I see Devlin's combined doors explanations as variants of the "condition on the event 'door 2 or door 3 was opened'" approach, and I don't see any actually wrong statements there. The question is whether he has given a convincing argument or not.
That leads to the question of whether it is permissible to condition on the event "a door (= door 2 or 3) was opened, showing a goat (= goat A or B)", or whether you should condition also on one of "door 3", "goat B", or both. Essentially, Martin's Billy/Nanny argument; I just translated it into something observable (e.g. goat size), as otherwise it makes no sense to me.
I agree that the problem may well be expressed without goats (I explained my views on that here (01:58, 2 October comment)). What I'm aiming at is that, while the idea of conditioning on goats is surprising (why should that matter! a goat is a goat!), conditioning on doors is just as surprising to others (why should that matter! a door is a door!). I can't help but notice the similarity! Consider that the person you are arguing with (Gill) is also quite competent in this field; to me that is evidence that perhaps the issue is not so cut-and-dried after all.

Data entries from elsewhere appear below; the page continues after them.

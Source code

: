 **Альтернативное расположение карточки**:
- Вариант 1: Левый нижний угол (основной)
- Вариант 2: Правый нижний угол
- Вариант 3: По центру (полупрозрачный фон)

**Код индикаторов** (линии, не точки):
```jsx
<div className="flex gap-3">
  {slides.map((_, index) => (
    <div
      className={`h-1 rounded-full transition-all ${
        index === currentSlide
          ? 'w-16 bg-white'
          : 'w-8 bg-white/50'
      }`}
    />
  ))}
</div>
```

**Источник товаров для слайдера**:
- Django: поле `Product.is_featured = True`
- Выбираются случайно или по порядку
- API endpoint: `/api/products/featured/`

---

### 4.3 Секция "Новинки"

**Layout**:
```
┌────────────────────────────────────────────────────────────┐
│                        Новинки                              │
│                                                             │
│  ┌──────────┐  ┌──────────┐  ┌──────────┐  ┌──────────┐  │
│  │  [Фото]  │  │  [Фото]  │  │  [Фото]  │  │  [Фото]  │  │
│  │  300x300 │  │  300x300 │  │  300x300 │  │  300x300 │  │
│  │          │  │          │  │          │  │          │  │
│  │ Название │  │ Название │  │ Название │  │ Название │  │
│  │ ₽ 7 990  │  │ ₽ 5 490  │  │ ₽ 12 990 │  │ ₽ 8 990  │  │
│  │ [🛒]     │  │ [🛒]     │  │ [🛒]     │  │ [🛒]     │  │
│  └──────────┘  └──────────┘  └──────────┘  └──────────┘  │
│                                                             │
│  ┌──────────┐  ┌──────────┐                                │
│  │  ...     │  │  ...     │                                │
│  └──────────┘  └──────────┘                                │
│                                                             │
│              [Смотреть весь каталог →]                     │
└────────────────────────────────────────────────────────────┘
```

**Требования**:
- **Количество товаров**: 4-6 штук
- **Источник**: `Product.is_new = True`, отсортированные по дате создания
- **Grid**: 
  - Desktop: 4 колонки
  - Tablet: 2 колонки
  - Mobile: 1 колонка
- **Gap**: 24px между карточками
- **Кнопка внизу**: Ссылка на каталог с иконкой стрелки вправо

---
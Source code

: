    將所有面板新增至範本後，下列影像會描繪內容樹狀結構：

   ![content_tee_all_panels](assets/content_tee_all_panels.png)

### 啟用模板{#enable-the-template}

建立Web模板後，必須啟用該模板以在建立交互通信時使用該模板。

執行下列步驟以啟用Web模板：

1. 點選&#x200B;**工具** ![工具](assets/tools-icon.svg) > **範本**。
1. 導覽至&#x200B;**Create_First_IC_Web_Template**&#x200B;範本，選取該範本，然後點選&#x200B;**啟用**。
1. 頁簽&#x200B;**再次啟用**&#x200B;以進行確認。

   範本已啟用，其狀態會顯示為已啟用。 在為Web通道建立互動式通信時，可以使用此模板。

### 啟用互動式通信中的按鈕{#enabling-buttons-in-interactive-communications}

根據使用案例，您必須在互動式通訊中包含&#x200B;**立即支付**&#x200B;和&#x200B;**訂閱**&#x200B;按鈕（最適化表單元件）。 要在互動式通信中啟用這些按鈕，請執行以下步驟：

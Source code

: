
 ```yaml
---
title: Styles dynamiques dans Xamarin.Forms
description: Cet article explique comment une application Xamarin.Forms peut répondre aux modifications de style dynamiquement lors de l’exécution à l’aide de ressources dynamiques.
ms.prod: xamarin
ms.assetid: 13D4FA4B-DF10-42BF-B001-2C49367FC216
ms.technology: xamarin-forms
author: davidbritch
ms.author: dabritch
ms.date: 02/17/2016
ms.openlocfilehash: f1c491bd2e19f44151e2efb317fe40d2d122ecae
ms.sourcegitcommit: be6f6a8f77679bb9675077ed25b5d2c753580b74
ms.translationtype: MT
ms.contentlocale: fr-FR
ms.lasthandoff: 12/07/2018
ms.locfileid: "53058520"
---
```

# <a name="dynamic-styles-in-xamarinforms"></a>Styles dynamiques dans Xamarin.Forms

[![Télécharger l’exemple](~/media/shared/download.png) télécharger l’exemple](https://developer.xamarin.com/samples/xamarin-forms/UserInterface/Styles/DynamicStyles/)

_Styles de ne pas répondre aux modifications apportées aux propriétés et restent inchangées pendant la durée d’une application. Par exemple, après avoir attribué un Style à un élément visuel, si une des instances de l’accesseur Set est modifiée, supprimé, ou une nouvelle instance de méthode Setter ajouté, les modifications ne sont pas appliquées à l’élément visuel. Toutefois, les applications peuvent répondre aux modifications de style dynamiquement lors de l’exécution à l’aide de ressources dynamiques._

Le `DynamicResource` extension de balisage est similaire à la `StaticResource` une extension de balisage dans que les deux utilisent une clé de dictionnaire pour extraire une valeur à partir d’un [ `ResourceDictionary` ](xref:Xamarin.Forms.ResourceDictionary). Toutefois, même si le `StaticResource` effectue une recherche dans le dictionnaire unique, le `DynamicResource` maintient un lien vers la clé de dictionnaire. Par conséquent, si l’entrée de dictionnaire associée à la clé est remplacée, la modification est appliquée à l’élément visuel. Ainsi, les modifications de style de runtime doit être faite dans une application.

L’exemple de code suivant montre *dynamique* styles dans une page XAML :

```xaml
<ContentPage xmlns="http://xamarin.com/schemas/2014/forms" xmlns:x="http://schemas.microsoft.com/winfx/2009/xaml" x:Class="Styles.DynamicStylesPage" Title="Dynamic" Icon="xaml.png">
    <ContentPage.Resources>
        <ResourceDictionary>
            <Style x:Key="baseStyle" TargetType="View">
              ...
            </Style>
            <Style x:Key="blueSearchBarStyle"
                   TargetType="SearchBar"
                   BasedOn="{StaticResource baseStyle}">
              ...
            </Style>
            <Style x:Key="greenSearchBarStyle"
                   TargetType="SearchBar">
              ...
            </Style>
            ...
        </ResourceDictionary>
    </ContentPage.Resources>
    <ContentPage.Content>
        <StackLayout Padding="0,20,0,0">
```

The MHP can also be formulated without distinguishable doors. One way is to use a bag with a red marble and two blue marbles in it, instead of e.g. shells and peas like vos Savant's (goatless!) simulation. IIRC some years ago Gill opined that the former is still a simulation of "the MHP". I feel that it is not quite satisfactory; but less strongly than I used to. Is that purely a matter of opinion, or a matter with a clear-cut correct/incorrect answer, or something in between? That, I feel, is the core issue. Once you have a formal model instead of a fuzzy word problem, there's not going to be much disagreement among informed people; the issue is in how to get there.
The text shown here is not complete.